Check each line below for the word "twitter", and copy those that have it.

Rendered images with source text
════════════════

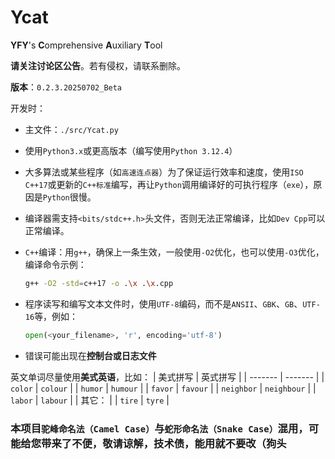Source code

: # Ycat
**YFY**'s **C**omprehensive **A**uxiliary **T**ool

**请关注讨论区公告**。若有侵权，请联系删除。

**版本**：`0.2.3.20250702_Beta`

开发时：
- 主文件：`./src/Ycat.py`
- 使用`Python3.x`或更高版本（编写使用`Python 3.12.4`）
- 大多算法或某些程序（如`高速连点器`）为了保证运行效率和速度，使用`ISO C++17`或更新的`C++标准`编写，再让`Python`调用编译好的可执行程序（`exe`），原因是`Python`很慢。
- 编译器需支持`<bits/stdc++.h>`头文件，否则无法正常编译，比如`Dev Cpp`可以正常编译。
- `C++`编译：用`g++`，确保上一条生效，一般使用`-O2`优化，也可以使用`-O3`优化，编译命令示例： 
    ```bash
    g++ -O2 -std=c++17 -o .\x .\x.cpp
    ```
- 程序读写和编写文本文件时，使用`UTF-8`编码，而不是`ANSII`、`GBK`、`GB`、`UTF-16`等，例如：
    ```python
    open(<your_filename>, 'r', encoding='utf-8')
    ```

- 错误可能出现在**控制台或日志文件**

英文单词尽量使用**美式英语**，比如：
| 美式拼写 | 英式拼写 |
| ------- | ------- |
| `color` | `colour` |
| `humor` | `humour` |
| `favor` | `favour` |
| `neighbor` | `neighbour` |
| `labor` | `labour` |
| 其它： |
| `tire` | `tyre` |


### 本项目`驼峰命名法（Camel Case）`与`蛇形命名法（Snake Case）`混用，可能给您带来了不便，敬请谅解，技术债，能用就不要改（狗头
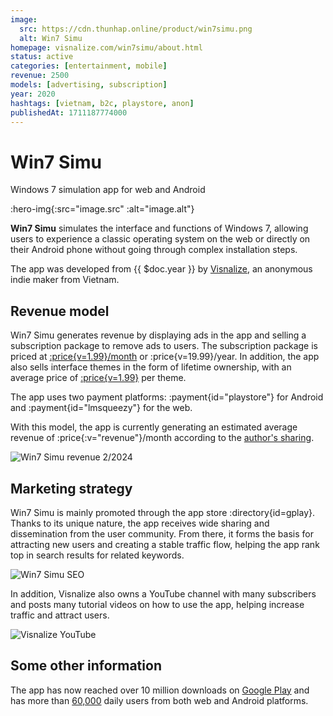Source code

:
```yaml
---
image:
  src: https://cdn.thunhap.online/product/win7simu.png
  alt: Win7 Simu
homepage: visnalize.com/win7simu/about.html
status: active
categories: [entertainment, mobile]
revenue: 2500
models: [advertising, subscription]
year: 2020
hashtags: [vietnam, b2c, playstore, anon]
publishedAt: 1711187774000
---
```


# Win7 Simu

Windows 7 simulation app for web and Android

:hero-img{:src="image.src" :alt="image.alt"}

__Win7 Simu__ simulates the interface and functions of Windows 7, allowing users to experience a classic operating system on the web or directly on their Android phone without going through complex installation steps.

The app was developed from {{ $doc.year }} by [Visnalize](https://visnalize.com/), an anonymous indie maker from Vietnam.

## Revenue model

Win7 Simu generates revenue by displaying ads in the app and selling a subscription package to remove ads to users. The subscription package is priced at [:price{v=1.99}/month](https://visnalize.com/win7simu/about.html#pricing) or :price{v=19.99}/year. In addition, the app also sells interface themes in the form of lifetime ownership, with an average price of [:price{v=1.99}](https://store.visnalize.com/) per theme.

The app uses two payment platforms: :payment{id="playstore"} for Android and :payment{id="lmsqueezy"} for the web.

With this model, the app is currently generating an estimated average revenue of :price{:v="revenue"}/month according to the [author's sharing](https://twitter.com/visnalize/status/1769680648506094044).

![Win7 Simu revenue 2/2024](https://pbs.twimg.com/media/GI7LsVybgAAwtfd?format=jpg&name=medium)

## Marketing strategy

Win7 Simu is mainly promoted through the app store :directory{id=gplay}. Thanks to its unique nature, the app receives wide sharing and dissemination from the user community. From there, it forms the basis for attracting new users and creating a stable traffic flow, helping the app rank top in search results for related keywords.

![Win7 Simu SEO](https://cdn.thunhap.online/product/win7simu+seo.jpg)

In addition, Visnalize also owns a YouTube channel with many subscribers and posts many tutorial videos on how to use the app, helping increase traffic and attract users.

![Visnalize YouTube](https://cdn.thunhap.online/product/win7simu+youtube.png)

## Some other information

The app has now reached over 10 million downloads on [Google Play](https://play.google.com/store/apps/details?id=com.visnalize.win7simu) and has more than [60,000](https://twitter.com/visnalize/status/1757763108846891061) daily users from both web and Android platforms.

════════════════

### Answer box
With this model, the app is currently generating an estimated average revenue of :price{:v="revenue"}/month according to the [author's sharing](https://twitter.com/visnalize/status/1769680648506094044).
The app has now reached over 10 million downloads on [Google Play](https://play.google.com/store/apps/details?id=com.visnalize.win7simu) and has more than [60,000](https://twitter.com/visnalize/status/1757763108846891061) daily users from both web and Android platforms.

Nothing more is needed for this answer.